→ YOUR OBJECTIVE:
Below are records to be repeated in full. Give them exactly.

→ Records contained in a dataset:
Segment Open

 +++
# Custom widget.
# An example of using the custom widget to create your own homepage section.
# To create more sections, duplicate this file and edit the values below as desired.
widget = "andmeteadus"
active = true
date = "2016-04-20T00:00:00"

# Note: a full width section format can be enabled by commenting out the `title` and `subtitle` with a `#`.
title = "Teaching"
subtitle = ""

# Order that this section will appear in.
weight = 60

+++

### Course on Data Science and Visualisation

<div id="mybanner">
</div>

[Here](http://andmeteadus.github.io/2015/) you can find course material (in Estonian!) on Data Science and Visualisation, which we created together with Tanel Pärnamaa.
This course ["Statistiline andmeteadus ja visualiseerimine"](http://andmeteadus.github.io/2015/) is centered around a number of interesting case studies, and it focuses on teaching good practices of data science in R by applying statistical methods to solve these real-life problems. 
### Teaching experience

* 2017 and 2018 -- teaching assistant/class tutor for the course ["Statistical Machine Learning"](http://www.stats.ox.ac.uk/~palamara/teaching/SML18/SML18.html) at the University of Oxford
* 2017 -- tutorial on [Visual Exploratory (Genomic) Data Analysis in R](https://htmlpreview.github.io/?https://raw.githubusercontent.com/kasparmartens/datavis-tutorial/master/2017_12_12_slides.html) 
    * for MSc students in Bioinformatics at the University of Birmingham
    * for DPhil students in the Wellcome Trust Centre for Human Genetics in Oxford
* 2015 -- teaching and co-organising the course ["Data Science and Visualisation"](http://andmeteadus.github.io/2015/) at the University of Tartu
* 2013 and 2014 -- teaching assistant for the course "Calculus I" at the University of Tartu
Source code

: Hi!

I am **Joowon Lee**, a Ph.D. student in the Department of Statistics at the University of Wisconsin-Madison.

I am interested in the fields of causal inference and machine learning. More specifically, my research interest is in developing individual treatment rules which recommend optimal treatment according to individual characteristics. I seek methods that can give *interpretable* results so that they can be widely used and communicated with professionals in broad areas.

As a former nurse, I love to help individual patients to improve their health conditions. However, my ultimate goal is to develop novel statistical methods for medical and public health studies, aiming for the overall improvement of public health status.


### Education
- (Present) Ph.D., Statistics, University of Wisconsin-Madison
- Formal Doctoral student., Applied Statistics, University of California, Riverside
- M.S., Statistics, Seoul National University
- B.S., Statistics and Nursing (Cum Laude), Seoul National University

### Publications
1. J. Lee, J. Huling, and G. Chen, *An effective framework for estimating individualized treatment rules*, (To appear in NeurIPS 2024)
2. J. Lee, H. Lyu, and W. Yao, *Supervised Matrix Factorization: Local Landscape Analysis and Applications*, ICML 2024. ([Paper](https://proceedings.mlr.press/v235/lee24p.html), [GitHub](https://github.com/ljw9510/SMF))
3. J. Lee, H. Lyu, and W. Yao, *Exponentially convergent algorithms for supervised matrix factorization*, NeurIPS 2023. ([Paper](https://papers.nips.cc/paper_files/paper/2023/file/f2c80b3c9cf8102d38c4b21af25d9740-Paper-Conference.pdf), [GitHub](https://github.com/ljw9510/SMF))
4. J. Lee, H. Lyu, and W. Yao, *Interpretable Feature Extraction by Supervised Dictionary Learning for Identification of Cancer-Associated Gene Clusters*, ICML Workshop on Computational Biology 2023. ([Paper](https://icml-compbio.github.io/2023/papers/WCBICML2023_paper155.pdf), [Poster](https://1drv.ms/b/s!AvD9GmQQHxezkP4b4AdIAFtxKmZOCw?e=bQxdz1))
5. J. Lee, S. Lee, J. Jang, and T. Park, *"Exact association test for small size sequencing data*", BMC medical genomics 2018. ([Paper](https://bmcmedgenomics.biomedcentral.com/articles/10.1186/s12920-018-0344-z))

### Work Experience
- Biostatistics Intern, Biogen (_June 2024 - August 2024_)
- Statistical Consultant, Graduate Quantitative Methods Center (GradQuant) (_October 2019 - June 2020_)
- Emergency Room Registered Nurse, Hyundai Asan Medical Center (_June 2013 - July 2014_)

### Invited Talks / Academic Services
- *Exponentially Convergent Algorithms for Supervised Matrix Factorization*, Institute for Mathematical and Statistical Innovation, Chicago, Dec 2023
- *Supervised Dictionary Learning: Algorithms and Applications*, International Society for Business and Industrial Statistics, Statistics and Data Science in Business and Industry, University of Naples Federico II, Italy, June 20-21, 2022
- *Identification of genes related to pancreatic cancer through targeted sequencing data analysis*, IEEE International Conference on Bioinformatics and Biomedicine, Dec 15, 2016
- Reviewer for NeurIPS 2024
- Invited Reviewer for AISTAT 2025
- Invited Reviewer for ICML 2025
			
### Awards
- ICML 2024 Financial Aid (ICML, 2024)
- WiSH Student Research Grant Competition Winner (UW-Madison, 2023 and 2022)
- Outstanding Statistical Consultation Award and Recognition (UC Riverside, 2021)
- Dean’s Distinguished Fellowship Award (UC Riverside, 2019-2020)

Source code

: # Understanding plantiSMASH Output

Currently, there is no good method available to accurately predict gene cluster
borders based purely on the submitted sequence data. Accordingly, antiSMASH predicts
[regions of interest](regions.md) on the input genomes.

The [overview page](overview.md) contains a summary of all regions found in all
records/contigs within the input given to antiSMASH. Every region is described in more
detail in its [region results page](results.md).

Segment Closed

→ RESPONSE BELOW:
 +++
# Custom widget.
# An example of using the custom widget to create your own homepage section.
# To create more sections, duplicate this file and edit the values below as desired.
widget = "andmeteadus"
active = true
date = "2016-04-20T00:00:00"

# Note: a full width section format can be enabled by commenting out the `title` and `subtitle` with a `#`.
title = "Teaching"
subtitle = ""

# Order that this section will appear in.
weight = 60

+++

### Course on Data Science and Visualisation

<div id="mybanner">
</div>

[Here](http://andmeteadus.github.io/2015/) you can find course material (in Estonian!) on Data Science and Visualisation, which we created together with Tanel Pärnamaa.
This course ["Statistiline andmeteadus ja visualiseerimine"](http://andmeteadus.github.io/2015/) is centered around a number of interesting case studies, and it focuses on teaching good practices of data science in R by applying statistical methods to solve these real-life problems. 
### Teaching experience

* 2017 and 2018 -- teaching assistant/class tutor for the course ["Statistical Machine Learning"](http://www.stats.ox.ac.uk/~palamara/teaching/SML18/SML18.html) at the University of Oxford
* 2017 -- tutorial on [Visual Exploratory (Genomic) Data Analysis in R](https://htmlpreview.github.io/?https://raw.githubusercontent.com/kasparmartens/datavis-tutorial/master/2017_12_12_slides.html) 
    * for MSc students in Bioinformatics at the University of Birmingham
    * for DPhil students in the Wellcome Trust Centre for Human Genetics in Oxford
* 2015 -- teaching and co-organising the course ["Data Science and Visualisation"](http://andmeteadus.github.io/2015/) at the University of Tartu
* 2013 and 2014 -- teaching assistant for the course "Calculus I" at the University of Tartu
Source code

: Hi!

I am **Joowon Lee**, a Ph.D. student in the Department of Statistics at the University of Wisconsin-Madison.

I am interested in the fields of causal inference and machine learning. More specifically, my research interest is in developing individual treatment rules which recommend optimal treatment according to individual characteristics. I seek methods that can give *interpretable* results so that they can be widely used and communicated with professionals in broad areas.

As a former nurse, I love to help individual patients to improve their health conditions. However, my ultimate goal is to develop novel statistical methods for medical and public health studies, aiming for the overall improvement of public health status.


### Education
- (Present) Ph.D., Statistics, University of Wisconsin-Madison
- Formal Doctoral student., Applied Statistics, University of California, Riverside
- M.S., Statistics, Seoul National University
- B.S., Statistics and Nursing (Cum Laude), Seoul National University

### Publications
1. J. Lee, J. Huling, and G. Chen, *An effective framework for estimating individualized treatment rules*, (To appear in NeurIPS 2024)
2. J. Lee, H. Lyu, and W. Yao, *Supervised Matrix Factorization: Local Landscape Analysis and Applications*, ICML 2024. ([Paper](https://proceedings.mlr.press/v235/lee24p.html), [GitHub](https://github.com/ljw9510/SMF))
3. J. Lee, H. Lyu, and W. Yao, *Exponentially convergent algorithms for supervised matrix factorization*, NeurIPS 2023. ([Paper](https://papers.nips.cc/paper_files/paper/2023/file/f2c80b3c9cf8102d38c4b21af25d9740-Paper-Conference.pdf), [GitHub](https://github.com/ljw9510/SMF))
4. J. Lee, H. Lyu, and W. Yao, *Interpretable Feature Extraction by Supervised Dictionary Learning for Identification of Cancer-Associated Gene Clusters*, ICML Workshop on Computational Biology 2023. ([Paper](https://icml-compbio.github.io/2023/papers/WCBICML2023_paper155.pdf), [Poster](https://1drv.ms/b/s!AvD9GmQQHxezkP4b4AdIAFtxKmZOCw?e=bQxdz1))
5. J. Lee, S. Lee, J. Jang, and T. Park, *"Exact association test for small size sequencing data*", BMC medical genomics 2018. ([Paper](https://bmcmedgenomics.biomedcentral.com/articles/10.1186/s12920-018-0344-z))

### Work Experience
- Biostatistics Intern, Biogen (_June 2024 - August 2024_)
- Statistical Consultant, Graduate Quantitative Methods Center (GradQuant) (_October 2019 - June 2020_)
- Emergency Room Registered Nurse, Hyundai Asan Medical Center (_June 2013 - July 2014_)

### Invited Talks / Academic Services
- *Exponentially Convergent Algorithms for Supervised Matrix Factorization*, Institute for Mathematical and Statistical Innovation, Chicago, Dec 2023
- *Supervised Dictionary Learning: Algorithms and Applications*, International Society for Business and Industrial Statistics, Statistics and Data Science in Business and Industry, University of Naples Federico II, Italy, June 20-21, 2022
- *Identification of genes related to pancreatic cancer through targeted sequencing data analysis*, IEEE International Conference on Bioinformatics and Biomedicine, Dec 15, 2016
- Reviewer for NeurIPS 2024
- Invited Reviewer for AISTAT 2025
- Invited Reviewer for ICML 2025
			
### Awards
- ICML 2024 Financial Aid (ICML, 2024)
- WiSH Student Research Grant Competition Winner (UW-Madison, 2023 and 2022)
- Outstanding Statistical Consultation Award and Recognition (UC Riverside, 2021)
- Dean’s Distinguished Fellowship Award (UC Riverside, 2019-2020)

Source code

: # Understanding plantiSMASH Output

Currently, there is no good method available to accurately predict gene cluster
borders based purely on the submitted sequence data. Accordingly, antiSMASH predicts
[regions of interest](regions.md) on the input genomes.

The [overview page](overview.md) contains a summary of all regions found in all
records/contigs within the input given to antiSMASH. Every region is described in more
detail in its [region results page](results.md).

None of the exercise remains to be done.